» Problem
Look through the lines below, find those with the word "chat", and copy them.

(Supplied material)

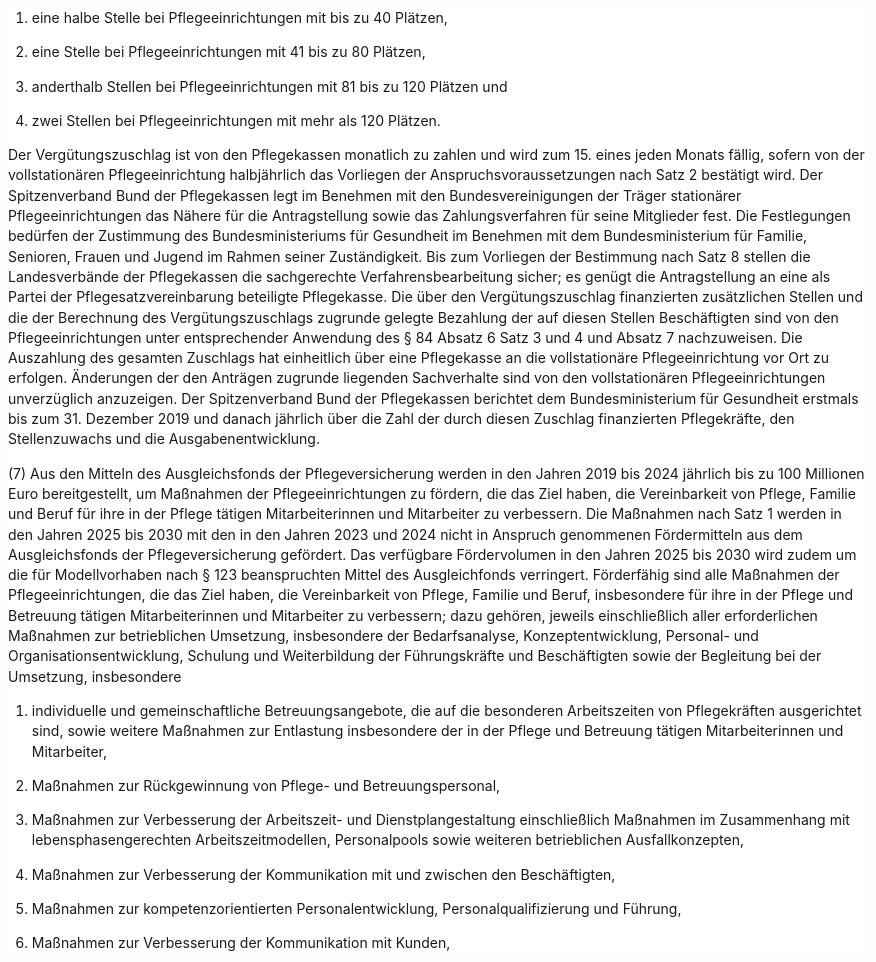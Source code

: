 1. eine halbe Stelle bei Pflegeeinrichtungen mit bis zu 40 Plätzen,

2. eine Stelle bei Pflegeeinrichtungen mit 41 bis zu 80 Plätzen,

3. anderthalb Stellen bei Pflegeeinrichtungen mit 81 bis zu 120 Plätzen und

4. zwei Stellen bei Pflegeeinrichtungen mit mehr als 120 Plätzen.

Der Vergütungszuschlag ist von den Pflegekassen monatlich zu zahlen und wird zum 15. eines jeden Monats fällig, sofern von der vollstationären Pflegeeinrichtung halbjährlich das Vorliegen der Anspruchsvoraussetzungen nach Satz 2 bestätigt wird. Der Spitzenverband Bund der Pflegekassen legt im Benehmen mit den Bundesvereinigungen der Träger stationärer Pflegeeinrichtungen das Nähere für die Antragstellung sowie das Zahlungsverfahren für seine Mitglieder fest. Die Festlegungen bedürfen der Zustimmung des Bundesministeriums für Gesundheit im Benehmen mit dem Bundesministerium für Familie, Senioren, Frauen und Jugend im Rahmen seiner Zuständigkeit. Bis zum Vorliegen der Bestimmung nach Satz 8 stellen die Landesverbände der Pflegekassen die sachgerechte Verfahrensbearbeitung sicher; es genügt die Antragstellung an eine als Partei der Pflegesatzvereinbarung beteiligte Pflegekasse. Die über den Vergütungszuschlag finanzierten zusätzlichen Stellen und die der Berechnung des Vergütungszuschlags zugrunde gelegte Bezahlung der auf diesen Stellen Beschäftigten sind von den Pflegeeinrichtungen unter entsprechender Anwendung des § 84 Absatz 6 Satz 3 und 4 und Absatz 7 nachzuweisen. Die Auszahlung des gesamten Zuschlags hat einheitlich über eine Pflegekasse an die vollstationäre Pflegeeinrichtung vor Ort zu erfolgen. Änderungen der den Anträgen zugrunde liegenden Sachverhalte sind von den vollstationären Pflegeeinrichtungen unverzüglich anzuzeigen. Der Spitzenverband Bund der Pflegekassen berichtet dem Bundesministerium für Gesundheit erstmals bis zum 31. Dezember 2019 und danach jährlich über die Zahl der durch diesen Zuschlag finanzierten Pflegekräfte, den Stellenzuwachs und die Ausgabenentwicklung.

(7) Aus den Mitteln des Ausgleichsfonds der Pflegeversicherung werden in den Jahren 2019 bis 2024 jährlich bis zu 100 Millionen Euro bereitgestellt, um Maßnahmen der Pflegeeinrichtungen zu fördern, die das Ziel haben, die Vereinbarkeit von Pflege, Familie und Beruf für ihre in der Pflege tätigen Mitarbeiterinnen und Mitarbeiter zu verbessern. Die Maßnahmen nach Satz 1 werden in den Jahren 2025 bis 2030 mit den in den Jahren 2023 und 2024 nicht in Anspruch genommenen Fördermitteln aus dem Ausgleichsfonds der Pflegeversicherung gefördert. Das verfügbare Fördervolumen in den Jahren 2025 bis 2030 wird zudem um die für Modellvorhaben nach § 123 beanspruchten Mittel des Ausgleichfonds verringert. Förderfähig sind alle Maßnahmen der Pflegeeinrichtungen, die das Ziel haben, die Vereinbarkeit von Pflege, Familie und Beruf, insbesondere für ihre in der Pflege und Betreuung tätigen Mitarbeiterinnen und Mitarbeiter zu verbessern; dazu gehören, jeweils einschließlich aller erforderlichen Maßnahmen zur betrieblichen Umsetzung, insbesondere der Bedarfsanalyse, Konzeptentwicklung, Personal- und Organisationsentwicklung, Schulung und Weiterbildung der Führungskräfte und Beschäftigten sowie der Begleitung bei der Umsetzung, insbesondere

1. individuelle und gemeinschaftliche Betreuungsangebote, die auf die besonderen Arbeitszeiten von Pflegekräften ausgerichtet sind, sowie weitere Maßnahmen zur Entlastung insbesondere der in der Pflege und Betreuung tätigen Mitarbeiterinnen und Mitarbeiter,

2. Maßnahmen zur Rückgewinnung von Pflege- und Betreuungspersonal,

3. Maßnahmen zur Verbesserung der Arbeitszeit- und Dienstplangestaltung einschließlich Maßnahmen im Zusammenhang mit lebensphasengerechten Arbeitszeitmodellen, Personalpools sowie weiteren betrieblichen Ausfallkonzepten,

4. Maßnahmen zur Verbesserung der Kommunikation mit und zwischen den Beschäftigten,

5. Maßnahmen zur kompetenzorientierten Personalentwicklung, Personalqualifizierung und Führung,

6. Maßnahmen zur Verbesserung der Kommunikation mit Kunden,
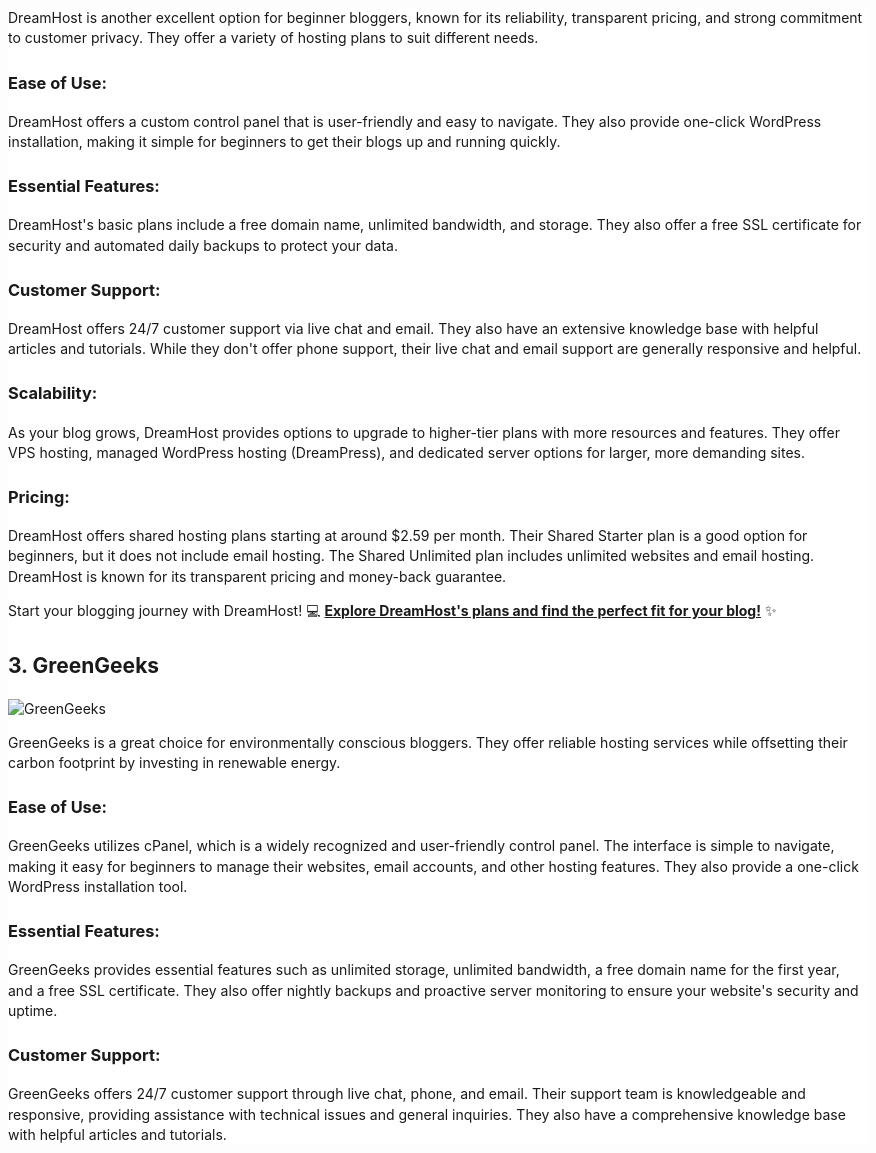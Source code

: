 DreamHost is another excellent option for beginner bloggers, known for its reliability, transparent pricing, and strong commitment to customer privacy. They offer a variety of hosting plans to suit different needs.

### Ease of Use:
DreamHost offers a custom control panel that is user-friendly and easy to navigate. They also provide one-click WordPress installation, making it simple for beginners to get their blogs up and running quickly.

### Essential Features:
DreamHost's basic plans include a free domain name, unlimited bandwidth, and storage. They also offer a free SSL certificate for security and automated daily backups to protect your data.

### Customer Support:
DreamHost offers 24/7 customer support via live chat and email. They also have an extensive knowledge base with helpful articles and tutorials. While they don't offer phone support, their live chat and email support are generally responsive and helpful.

### Scalability:
As your blog grows, DreamHost provides options to upgrade to higher-tier plans with more resources and features. They offer VPS hosting, managed WordPress hosting (DreamPress), and dedicated server options for larger, more demanding sites.

### Pricing:
DreamHost offers shared hosting plans starting at around $2.59 per month. Their Shared Starter plan is a good option for beginners, but it does not include email hosting. The Shared Unlimited plan includes unlimited websites and email hosting. DreamHost is known for its transparent pricing and money-back guarantee.

Start your blogging journey with DreamHost! 💻 **[Explore DreamHost's plans and find the perfect fit for your blog!](https://snipitx.com/dreamhost-jy)** ✨

## 3. GreenGeeks

![GreenGeeks](https://i.imgur.com/eEwuntu.jpg "GreenGeeks Hosting")

GreenGeeks is a great choice for environmentally conscious bloggers. They offer reliable hosting services while offsetting their carbon footprint by investing in renewable energy.

### Ease of Use:
GreenGeeks utilizes cPanel, which is a widely recognized and user-friendly control panel. The interface is simple to navigate, making it easy for beginners to manage their websites, email accounts, and other hosting features. They also provide a one-click WordPress installation tool.

### Essential Features:
GreenGeeks provides essential features such as unlimited storage, unlimited bandwidth, a free domain name for the first year, and a free SSL certificate. They also offer nightly backups and proactive server monitoring to ensure your website's security and uptime.

### Customer Support:
GreenGeeks offers 24/7 customer support through live chat, phone, and email. Their support team is knowledgeable and responsive, providing assistance with technical issues and general inquiries. They also have a comprehensive knowledge base with helpful articles and tutorials.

(End Supplied material)

» Solution to this task
DreamHost offers 24/7 customer support via live chat and email. They also have an extensive knowledge base with helpful articles and tutorials. While they don't offer phone support, their live chat and email support are generally responsive and helpful.
GreenGeeks offers 24/7 customer support through live chat, phone, and email. Their support team is knowledgeable and responsive, providing assistance with technical issues and general inquiries. They also have a comprehensive knowledge base with helpful articles and tutorials.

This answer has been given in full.